President Cyril Ramaphosa was notably absent from the week-long event, having chosen to remain in SA to deal with escalating tensions. But with SA’s important trade relationship with Nigeria at stake, he will host Nigerian President Muhammadu Buhari on October 3.
"SA’s interface with Nigeria is primarily one of trade and investment," says Dianna Games, executive director of the SA-Nigeria Business Chamber. "Naturally, issues elsewhere in the relationship have a potential impact on business relations, as was seen with the retaliatory attacks on SA brand names in Nigeria in the wake of the [xenophobic] attacks."
Back in June, things looked rather different: the SA-Nigeria Investment Conference predicted a positive outlook and improved economic relations between the two states.
In 2017, SA exported R5.7bn worth of goods to Nigeria, while importing goods to the value of R22.8bn. (Both metrics were down on the previous year — 10.9% and 25%, respectively.)
The most recent data from Nigeria’s National Bureau of Statistics shows that the country’s exports to SA in the second quarter of 2019 totalled 213.152-billion naira (about R8.9bn) — down 34.5% on the first quarter, when exports totalled 325.535-billion naira. Nonetheless, for the first half of 2019 exports from Nigeria to SA have already equalled about R22.5bn. The vast majority of that is oil: it accounted for 98.8% of Nigeria’s exports to SA in the second quarter.
But relations between Nigeria and SA have been strained by recent events. With more than a dozen people killed since the outbreak of xenophobic attacks in the beginning of September, hundreds of Nigerians have gone back home from Joburg.
In mid-September, Ramaphosa sent a special envoy to conduct shuttle diplomacy in more than half a dozen African countries affected by attacks on their citizens, including Nigeria.
But Games says more may be needed. "What is required is a closer political relationship at the highest level, to ensure more speedy and responsible crisis management for future problems, and greater collaboration in areas where it makes sense."
Perhaps not surprisingly, international relations & co-operation minister Naledi Pandor only briefly touched on events back home during her 22-minute address to the General Assembly last week.
"The incidents of violence and looting … were regrettable and shameful," Pandor told representatives of 193 member states. "[The government] is working hard at addressing the security lapses and intolerance that led to this violence.
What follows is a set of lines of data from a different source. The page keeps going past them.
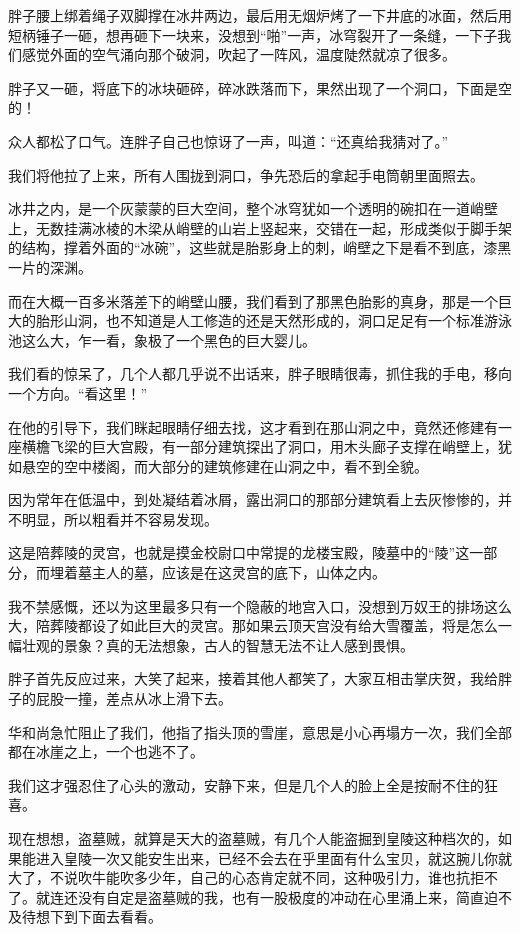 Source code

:胖子腰上绑着绳子双脚撑在冰井两边，最后用无烟炉烤了一下井底的冰面，然后用短柄锤子一砸，想再砸下一块来，没想到“啪”一声，冰穹裂开了一条缝，一下子我们感觉外面的空气涌向那个破洞，吹起了一阵风，温度陡然就凉了很多。

胖子又一砸，将底下的冰块砸碎，碎冰跌落而下，果然出现了一个洞口，下面是空的！

众人都松了口气。连胖子自己也惊讶了一声，叫道：“还真给我猜对了。”

我们将他拉了上来，所有人围拢到洞口，争先恐后的拿起手电筒朝里面照去。

冰井之内，是一个灰蒙蒙的巨大空间，整个冰穹犹如一个透明的碗扣在一道峭壁上，无数挂满冰棱的木梁从峭壁的山岩上竖起来，交错在一起，形成类似于脚手架的结构，撑着外面的“冰碗”，这些就是胎影身上的刺，峭壁之下是看不到底，漆黑一片的深渊。

而在大概一百多米落差下的峭壁山腰，我们看到了那黑色胎影的真身，那是一个巨大的胎形山洞，也不知道是人工修造的还是天然形成的，洞口足足有一个标准游泳池这么大，乍一看，象极了一个黑色的巨大婴儿。

我们看的惊呆了，几个人都几乎说不出话来，胖子眼睛很毒，抓住我的手电，移向一个方向。“看这里！”

在他的引导下，我们眯起眼睛仔细去找，这才看到在那山洞之中，竟然还修建有一座横檐飞梁的巨大宫殿，有一部分建筑探出了洞口，用木头廊子支撑在峭壁上，犹如悬空的空中楼阁，而大部分的建筑修建在山洞之中，看不到全貌。

因为常年在低温中，到处凝结着冰屑，露出洞口的那部分建筑看上去灰惨惨的，并不明显，所以粗看并不容易发现。

这是陪葬陵的灵宫，也就是摸金校尉口中常提的龙楼宝殿，陵墓中的“陵”这一部分，而埋着墓主人的墓，应该是在这灵宫的底下，山体之内。

我不禁感慨，还以为这里最多只有一个隐蔽的地宫入口，没想到万奴王的排场这么大，陪葬陵都设了如此巨大的灵宫。那如果云顶天宫没有给大雪覆盖，将是怎么一幅壮观的景象？真的无法想象，古人的智慧无法不让人感到畏惧。

胖子首先反应过来，大笑了起来，接着其他人都笑了，大家互相击掌庆贺，我给胖子的屁股一撞，差点从冰上滑下去。

华和尚急忙阻止了我们，他指了指头顶的雪崖，意思是小心再塌方一次，我们全部都在冰崖之上，一个也逃不了。

我们这才强忍住了心头的激动，安静下来，但是几个人的脸上全是按耐不住的狂喜。

现在想想，盗墓贼，就算是天大的盗墓贼，有几个人能盗掘到皇陵这种档次的，如果能进入皇陵一次又能安生出来，已经不会去在乎里面有什么宝贝，就这腕儿你就大了，不说吹牛能吹多少年，自己的心态肯定就不同，这种吸引力，谁也抗拒不了。就连还没有自定是盗墓贼的我，也有一股极度的冲动在心里涌上来，简直迫不及待想下到下面去看看。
We are working tirelessly to tackle crime and lawlessness and to ensure that the arrested criminals face the full might of the law."
In his address, Buhari hinted at another spark that may have inflamed the rift between SA and his country, targeting social media as the culprit in facilitating the spread of hate speech.
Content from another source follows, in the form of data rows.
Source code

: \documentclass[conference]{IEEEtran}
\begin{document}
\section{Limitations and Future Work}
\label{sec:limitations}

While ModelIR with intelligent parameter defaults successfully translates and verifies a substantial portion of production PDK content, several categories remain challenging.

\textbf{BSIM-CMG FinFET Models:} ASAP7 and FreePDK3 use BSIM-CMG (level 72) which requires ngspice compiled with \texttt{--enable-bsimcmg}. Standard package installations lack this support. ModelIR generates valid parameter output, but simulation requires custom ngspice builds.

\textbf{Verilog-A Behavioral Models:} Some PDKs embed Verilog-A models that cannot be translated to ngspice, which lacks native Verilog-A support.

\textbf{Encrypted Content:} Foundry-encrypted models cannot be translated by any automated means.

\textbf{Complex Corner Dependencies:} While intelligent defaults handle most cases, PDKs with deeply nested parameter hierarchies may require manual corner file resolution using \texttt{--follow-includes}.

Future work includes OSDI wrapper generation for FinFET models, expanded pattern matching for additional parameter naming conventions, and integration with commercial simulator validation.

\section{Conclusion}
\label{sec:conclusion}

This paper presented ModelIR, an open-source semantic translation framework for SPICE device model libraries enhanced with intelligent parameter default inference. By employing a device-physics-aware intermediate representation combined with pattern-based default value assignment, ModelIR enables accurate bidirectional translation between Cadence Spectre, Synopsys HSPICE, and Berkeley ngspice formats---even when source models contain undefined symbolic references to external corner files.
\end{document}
"[The Christchurch massacre in New Zealand] and similar crimes, which have been fuelled by social media networks, risk seeping into the fabric of an imagined digital culture," Buhari said. "They cannot be allowed to continue to facilitate … religious, racist, xenophobic and false messages capable of inciting whole communities against each other leading to [the] loss of many lives."
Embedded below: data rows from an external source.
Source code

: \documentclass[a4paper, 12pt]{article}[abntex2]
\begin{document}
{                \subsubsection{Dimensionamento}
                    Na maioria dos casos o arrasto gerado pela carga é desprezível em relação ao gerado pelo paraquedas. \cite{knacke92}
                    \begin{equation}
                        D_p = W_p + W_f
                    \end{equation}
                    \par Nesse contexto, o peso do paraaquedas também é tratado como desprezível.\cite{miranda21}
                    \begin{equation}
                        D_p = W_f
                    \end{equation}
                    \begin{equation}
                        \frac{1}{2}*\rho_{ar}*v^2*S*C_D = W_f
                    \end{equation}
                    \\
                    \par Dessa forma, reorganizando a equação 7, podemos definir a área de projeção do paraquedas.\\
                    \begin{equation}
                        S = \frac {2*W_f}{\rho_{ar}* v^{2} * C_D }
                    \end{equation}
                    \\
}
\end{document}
Despite the two countries contributing nearly half of Sub-Saharan Africa’s GDP and jockeying each quarter to release growth figures simultaneously, Nigeria and SA continue to witness below-average growth compared with the rest of the continent.
"At a larger level, there is a dispute about the economic size and political influence that each seems to believe determines which [country] is the more important to the rest of Africa," Games says.
The racially charged events in SA — and the moribund economy underlying them — look unlikely to be remedied prior to the implementation of the African Continental Free Trade Agreement. The agreement, expected to facilitate $3.4-trillion worth of trade, will come into effect in July 2020, just nine months from now.
But to safeguard its position on the continent, SA needs to prevent attacks against foreigners. For that, the government will need to adopt policy that bolsters the rule of law, tackles crime, boosts economic growth and increases awareness of the country’s obligations. Every time attacks occur, the perceived hostility to other African countries deepens — with implications for SA companies that operate elsewhere on the continent.
In the end, bolstering the trade balance with Nigeria and improving diplomatic relations between the countries, while also reassuring investors that the domestic agenda is sound, may be a tall task.